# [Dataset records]
========
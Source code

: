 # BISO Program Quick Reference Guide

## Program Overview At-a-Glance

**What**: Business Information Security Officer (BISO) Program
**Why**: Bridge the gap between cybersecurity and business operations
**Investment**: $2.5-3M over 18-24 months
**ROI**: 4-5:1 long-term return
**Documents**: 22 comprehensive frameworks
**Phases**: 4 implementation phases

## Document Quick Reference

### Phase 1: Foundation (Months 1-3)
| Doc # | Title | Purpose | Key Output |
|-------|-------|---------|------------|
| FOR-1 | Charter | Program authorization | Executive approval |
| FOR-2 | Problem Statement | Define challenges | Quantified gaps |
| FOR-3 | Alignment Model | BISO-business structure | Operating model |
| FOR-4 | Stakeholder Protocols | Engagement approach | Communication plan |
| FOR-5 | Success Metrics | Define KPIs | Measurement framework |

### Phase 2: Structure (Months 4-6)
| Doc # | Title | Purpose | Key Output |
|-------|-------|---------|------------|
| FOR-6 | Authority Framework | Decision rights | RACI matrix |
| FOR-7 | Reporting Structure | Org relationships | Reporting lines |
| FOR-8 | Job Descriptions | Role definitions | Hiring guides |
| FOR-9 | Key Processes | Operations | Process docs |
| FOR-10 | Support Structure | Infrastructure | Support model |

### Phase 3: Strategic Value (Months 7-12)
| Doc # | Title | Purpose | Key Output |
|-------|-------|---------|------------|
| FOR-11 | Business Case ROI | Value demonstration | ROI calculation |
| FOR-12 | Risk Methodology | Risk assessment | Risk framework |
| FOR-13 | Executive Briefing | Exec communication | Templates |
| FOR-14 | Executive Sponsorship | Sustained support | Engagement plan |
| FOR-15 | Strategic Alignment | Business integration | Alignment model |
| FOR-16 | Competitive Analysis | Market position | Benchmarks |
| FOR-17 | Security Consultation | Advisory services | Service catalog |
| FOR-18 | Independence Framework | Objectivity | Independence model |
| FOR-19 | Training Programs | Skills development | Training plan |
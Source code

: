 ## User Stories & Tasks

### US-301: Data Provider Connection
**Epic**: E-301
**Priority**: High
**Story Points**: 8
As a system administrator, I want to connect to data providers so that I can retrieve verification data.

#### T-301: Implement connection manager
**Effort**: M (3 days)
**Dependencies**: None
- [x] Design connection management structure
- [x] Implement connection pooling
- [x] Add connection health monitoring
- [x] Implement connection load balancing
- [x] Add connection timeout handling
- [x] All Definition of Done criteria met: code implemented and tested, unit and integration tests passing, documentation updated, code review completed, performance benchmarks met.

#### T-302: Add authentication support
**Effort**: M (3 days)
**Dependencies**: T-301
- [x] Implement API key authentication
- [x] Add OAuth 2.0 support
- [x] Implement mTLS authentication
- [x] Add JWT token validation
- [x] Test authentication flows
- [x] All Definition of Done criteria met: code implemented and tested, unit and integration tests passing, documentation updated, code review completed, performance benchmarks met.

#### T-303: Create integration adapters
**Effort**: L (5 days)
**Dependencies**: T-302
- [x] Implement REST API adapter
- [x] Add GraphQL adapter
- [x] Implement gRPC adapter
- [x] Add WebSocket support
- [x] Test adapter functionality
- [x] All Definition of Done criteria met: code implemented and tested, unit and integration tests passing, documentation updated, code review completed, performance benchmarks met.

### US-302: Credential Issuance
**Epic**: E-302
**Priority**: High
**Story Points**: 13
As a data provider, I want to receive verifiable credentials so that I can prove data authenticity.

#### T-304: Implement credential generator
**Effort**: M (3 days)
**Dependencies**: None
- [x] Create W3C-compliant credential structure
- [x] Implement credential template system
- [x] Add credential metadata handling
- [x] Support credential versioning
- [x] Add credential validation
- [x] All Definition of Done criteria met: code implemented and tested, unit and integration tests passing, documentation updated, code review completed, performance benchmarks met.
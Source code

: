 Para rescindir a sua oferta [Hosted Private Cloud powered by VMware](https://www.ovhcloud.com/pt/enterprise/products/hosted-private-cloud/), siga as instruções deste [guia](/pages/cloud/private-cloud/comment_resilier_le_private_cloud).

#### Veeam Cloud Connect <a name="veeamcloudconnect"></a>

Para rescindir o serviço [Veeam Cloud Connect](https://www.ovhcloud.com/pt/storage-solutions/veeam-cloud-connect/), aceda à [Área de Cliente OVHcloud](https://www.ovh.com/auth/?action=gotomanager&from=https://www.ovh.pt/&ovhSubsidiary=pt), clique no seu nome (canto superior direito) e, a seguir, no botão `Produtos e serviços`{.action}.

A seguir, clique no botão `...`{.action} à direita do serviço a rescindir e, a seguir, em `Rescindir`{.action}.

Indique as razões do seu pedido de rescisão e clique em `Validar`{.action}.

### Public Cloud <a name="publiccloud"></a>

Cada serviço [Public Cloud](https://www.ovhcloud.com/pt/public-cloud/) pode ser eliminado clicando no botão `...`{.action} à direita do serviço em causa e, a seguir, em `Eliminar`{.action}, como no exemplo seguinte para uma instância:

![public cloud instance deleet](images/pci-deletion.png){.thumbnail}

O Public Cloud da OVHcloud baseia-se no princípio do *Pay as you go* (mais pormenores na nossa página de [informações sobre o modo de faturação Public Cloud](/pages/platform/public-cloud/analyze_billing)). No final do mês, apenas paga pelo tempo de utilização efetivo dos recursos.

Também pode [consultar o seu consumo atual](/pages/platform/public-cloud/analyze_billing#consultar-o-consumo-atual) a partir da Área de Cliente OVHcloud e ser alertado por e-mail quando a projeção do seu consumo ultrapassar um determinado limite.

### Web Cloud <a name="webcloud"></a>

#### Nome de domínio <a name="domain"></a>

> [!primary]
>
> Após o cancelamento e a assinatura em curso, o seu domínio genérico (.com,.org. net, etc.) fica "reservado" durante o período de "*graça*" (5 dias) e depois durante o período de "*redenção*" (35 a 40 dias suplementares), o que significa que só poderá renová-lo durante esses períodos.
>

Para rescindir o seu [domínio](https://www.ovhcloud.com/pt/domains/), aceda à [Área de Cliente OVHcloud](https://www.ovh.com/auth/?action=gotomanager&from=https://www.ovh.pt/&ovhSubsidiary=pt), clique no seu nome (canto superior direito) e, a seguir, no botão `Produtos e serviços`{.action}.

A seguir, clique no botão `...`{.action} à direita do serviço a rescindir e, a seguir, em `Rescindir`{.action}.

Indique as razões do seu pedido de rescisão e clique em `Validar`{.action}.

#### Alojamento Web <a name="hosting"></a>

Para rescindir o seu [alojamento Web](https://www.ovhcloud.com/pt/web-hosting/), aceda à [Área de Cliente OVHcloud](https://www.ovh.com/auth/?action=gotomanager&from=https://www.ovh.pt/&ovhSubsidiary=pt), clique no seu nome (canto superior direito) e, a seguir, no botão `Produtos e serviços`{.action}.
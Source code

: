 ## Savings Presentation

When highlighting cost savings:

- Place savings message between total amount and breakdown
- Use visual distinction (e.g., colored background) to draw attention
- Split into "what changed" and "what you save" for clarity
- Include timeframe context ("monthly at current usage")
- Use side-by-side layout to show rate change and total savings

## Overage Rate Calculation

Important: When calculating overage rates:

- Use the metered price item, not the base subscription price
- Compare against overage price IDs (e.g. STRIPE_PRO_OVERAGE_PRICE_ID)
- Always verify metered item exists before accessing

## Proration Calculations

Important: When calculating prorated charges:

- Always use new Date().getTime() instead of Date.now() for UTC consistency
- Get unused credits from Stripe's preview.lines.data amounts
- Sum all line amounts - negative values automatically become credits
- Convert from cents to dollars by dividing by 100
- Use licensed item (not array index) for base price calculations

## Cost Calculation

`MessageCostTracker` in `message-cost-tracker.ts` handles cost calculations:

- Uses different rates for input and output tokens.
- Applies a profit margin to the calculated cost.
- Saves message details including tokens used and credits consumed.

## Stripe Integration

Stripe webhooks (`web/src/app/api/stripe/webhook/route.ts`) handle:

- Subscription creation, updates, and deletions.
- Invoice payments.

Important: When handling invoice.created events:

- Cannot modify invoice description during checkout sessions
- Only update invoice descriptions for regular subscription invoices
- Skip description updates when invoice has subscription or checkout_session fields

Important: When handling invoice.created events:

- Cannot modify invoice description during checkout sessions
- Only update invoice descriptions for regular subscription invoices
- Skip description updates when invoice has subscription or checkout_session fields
========
# [Exercise prompt]
Based on the records above, how many lines hold the string "platform"? Answer with the number by itself.

# [Finished task]
2